* [Your instructions] Lines from the top of the entries through the line that has "# Known Bugs." must be duplicated exactly, and no others.

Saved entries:
====

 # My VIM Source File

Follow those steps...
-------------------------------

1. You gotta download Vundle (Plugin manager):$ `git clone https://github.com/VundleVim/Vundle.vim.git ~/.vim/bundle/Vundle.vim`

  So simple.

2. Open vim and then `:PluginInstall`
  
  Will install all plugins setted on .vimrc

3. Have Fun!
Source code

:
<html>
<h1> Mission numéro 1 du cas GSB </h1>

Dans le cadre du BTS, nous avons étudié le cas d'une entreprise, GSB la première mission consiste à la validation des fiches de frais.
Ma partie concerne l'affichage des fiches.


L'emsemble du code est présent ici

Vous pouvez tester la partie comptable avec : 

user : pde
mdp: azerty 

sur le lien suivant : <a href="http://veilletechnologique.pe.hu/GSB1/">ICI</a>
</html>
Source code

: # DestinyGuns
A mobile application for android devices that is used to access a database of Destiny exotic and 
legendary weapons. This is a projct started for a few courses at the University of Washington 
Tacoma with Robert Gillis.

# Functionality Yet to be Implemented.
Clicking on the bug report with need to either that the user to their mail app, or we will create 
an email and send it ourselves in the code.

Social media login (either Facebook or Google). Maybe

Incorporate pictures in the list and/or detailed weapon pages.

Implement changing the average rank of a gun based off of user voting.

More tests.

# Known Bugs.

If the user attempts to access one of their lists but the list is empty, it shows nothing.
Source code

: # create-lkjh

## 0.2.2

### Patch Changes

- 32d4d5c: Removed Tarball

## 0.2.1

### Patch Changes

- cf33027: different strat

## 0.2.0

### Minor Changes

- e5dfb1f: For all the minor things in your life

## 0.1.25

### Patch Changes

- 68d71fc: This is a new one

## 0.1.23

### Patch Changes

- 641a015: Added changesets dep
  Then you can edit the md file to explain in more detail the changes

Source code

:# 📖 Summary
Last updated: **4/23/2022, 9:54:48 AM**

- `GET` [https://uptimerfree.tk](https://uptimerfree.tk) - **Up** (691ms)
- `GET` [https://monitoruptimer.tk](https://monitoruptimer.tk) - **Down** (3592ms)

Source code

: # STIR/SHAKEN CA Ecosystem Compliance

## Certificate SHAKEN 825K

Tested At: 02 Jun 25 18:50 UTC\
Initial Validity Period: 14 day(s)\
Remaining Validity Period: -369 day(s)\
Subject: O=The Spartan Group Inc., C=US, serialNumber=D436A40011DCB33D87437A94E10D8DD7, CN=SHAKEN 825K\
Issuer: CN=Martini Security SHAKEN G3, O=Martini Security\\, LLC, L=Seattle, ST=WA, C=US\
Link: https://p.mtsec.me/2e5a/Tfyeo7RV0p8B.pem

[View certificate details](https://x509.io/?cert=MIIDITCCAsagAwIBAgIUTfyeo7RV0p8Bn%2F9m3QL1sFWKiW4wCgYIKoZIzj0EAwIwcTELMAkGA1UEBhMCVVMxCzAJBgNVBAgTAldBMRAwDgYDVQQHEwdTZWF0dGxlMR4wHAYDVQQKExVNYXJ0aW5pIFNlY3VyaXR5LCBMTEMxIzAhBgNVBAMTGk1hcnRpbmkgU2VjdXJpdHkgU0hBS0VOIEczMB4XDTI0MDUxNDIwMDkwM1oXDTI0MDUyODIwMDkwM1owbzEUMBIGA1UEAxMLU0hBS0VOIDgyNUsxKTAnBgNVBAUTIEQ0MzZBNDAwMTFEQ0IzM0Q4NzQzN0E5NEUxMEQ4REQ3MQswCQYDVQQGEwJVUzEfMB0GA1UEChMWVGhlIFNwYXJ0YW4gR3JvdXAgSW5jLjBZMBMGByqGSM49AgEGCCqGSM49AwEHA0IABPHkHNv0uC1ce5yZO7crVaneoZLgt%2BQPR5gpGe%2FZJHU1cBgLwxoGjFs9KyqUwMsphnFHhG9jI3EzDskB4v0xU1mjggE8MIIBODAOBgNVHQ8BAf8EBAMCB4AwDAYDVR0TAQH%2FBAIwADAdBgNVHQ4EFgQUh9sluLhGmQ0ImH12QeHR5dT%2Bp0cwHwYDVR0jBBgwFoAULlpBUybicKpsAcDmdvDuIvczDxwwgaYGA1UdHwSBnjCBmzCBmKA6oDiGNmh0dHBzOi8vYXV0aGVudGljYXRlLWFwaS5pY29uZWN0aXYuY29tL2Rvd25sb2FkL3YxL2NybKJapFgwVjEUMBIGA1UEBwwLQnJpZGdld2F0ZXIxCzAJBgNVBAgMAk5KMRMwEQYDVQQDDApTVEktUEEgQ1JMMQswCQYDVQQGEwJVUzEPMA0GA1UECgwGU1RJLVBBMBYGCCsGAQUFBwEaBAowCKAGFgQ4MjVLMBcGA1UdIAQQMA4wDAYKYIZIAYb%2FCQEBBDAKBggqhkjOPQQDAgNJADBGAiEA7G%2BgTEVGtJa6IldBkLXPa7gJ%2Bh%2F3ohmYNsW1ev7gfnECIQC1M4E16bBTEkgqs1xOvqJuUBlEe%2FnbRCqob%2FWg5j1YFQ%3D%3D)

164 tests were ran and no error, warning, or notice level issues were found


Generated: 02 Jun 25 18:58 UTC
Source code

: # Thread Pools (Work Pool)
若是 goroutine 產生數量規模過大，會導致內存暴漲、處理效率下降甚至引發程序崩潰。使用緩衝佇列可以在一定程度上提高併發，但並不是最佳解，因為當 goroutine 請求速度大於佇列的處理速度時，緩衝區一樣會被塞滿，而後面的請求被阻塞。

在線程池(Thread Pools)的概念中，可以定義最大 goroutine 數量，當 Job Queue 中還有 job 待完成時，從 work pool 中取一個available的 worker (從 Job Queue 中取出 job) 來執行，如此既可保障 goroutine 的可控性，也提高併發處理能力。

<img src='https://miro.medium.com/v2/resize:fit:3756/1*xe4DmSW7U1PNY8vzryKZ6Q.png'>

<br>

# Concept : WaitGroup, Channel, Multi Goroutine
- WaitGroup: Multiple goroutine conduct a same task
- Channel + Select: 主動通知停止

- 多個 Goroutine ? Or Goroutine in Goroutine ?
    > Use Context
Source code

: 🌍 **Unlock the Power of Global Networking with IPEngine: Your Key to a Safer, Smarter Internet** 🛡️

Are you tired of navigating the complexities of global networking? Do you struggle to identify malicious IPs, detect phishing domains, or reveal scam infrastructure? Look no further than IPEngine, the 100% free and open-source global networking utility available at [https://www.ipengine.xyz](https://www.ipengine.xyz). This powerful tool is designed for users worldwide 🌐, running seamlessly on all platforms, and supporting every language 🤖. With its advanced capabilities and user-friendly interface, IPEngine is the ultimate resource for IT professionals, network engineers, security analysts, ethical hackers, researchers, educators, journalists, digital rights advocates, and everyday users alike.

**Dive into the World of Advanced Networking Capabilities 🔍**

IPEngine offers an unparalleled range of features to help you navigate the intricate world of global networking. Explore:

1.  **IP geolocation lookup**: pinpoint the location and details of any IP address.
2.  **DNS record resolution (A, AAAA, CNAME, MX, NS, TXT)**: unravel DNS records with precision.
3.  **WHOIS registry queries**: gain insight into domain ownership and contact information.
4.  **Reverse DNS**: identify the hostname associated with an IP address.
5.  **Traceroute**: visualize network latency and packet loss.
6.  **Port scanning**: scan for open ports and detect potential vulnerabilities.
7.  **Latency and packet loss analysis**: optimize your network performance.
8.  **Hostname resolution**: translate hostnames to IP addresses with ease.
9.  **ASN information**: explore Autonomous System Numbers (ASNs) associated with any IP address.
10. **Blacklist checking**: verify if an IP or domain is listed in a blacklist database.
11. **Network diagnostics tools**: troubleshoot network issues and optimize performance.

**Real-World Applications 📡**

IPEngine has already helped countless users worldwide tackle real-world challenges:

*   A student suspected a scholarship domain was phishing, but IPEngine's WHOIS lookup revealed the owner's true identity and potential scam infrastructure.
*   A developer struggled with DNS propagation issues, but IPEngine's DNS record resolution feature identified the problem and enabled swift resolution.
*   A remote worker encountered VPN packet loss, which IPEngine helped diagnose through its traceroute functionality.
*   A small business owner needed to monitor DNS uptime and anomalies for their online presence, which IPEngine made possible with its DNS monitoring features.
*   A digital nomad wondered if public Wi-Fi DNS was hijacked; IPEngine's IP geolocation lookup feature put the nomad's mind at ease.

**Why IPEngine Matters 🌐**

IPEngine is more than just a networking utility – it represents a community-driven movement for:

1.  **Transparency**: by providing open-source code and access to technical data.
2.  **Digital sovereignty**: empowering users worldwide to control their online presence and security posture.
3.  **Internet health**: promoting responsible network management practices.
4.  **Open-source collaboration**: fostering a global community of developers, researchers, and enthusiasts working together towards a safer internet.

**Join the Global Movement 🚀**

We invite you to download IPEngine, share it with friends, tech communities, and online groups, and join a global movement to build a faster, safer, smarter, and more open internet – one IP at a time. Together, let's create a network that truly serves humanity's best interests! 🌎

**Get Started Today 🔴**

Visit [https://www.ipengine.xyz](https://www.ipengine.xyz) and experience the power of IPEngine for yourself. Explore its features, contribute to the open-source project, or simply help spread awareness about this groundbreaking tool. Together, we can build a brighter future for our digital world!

====

* [Completed exercise]
 # My VIM Source File

Follow those steps...
-------------------------------

1. You gotta download Vundle (Plugin manager):$ `git clone https://github.com/VundleVim/Vundle.vim.git ~/.vim/bundle/Vundle.vim`

  So simple.

2. Open vim and then `:PluginInstall`
  
  Will install all plugins setted on .vimrc

3. Have Fun!
Source code

:
<html>
<h1> Mission numéro 1 du cas GSB </h1>

Dans le cadre du BTS, nous avons étudié le cas d'une entreprise, GSB la première mission consiste à la validation des fiches de frais.
Ma partie concerne l'affichage des fiches.


L'emsemble du code est présent ici

Vous pouvez tester la partie comptable avec : 

user : pde
mdp: azerty 

sur le lien suivant : <a href="http://veilletechnologique.pe.hu/GSB1/">ICI</a>
</html>
Source code

: # DestinyGuns
A mobile application for android devices that is used to access a database of Destiny exotic and 
legendary weapons. This is a projct started for a few courses at the University of Washington 
Tacoma with Robert Gillis.

# Functionality Yet to be Implemented.
Clicking on the bug report with need to either that the user to their mail app, or we will create 
an email and send it ourselves in the code.

Social media login (either Facebook or Google). Maybe

Incorporate pictures in the list and/or detailed weapon pages.

Implement changing the average rank of a gun based off of user voting.

More tests.

# Known Bugs.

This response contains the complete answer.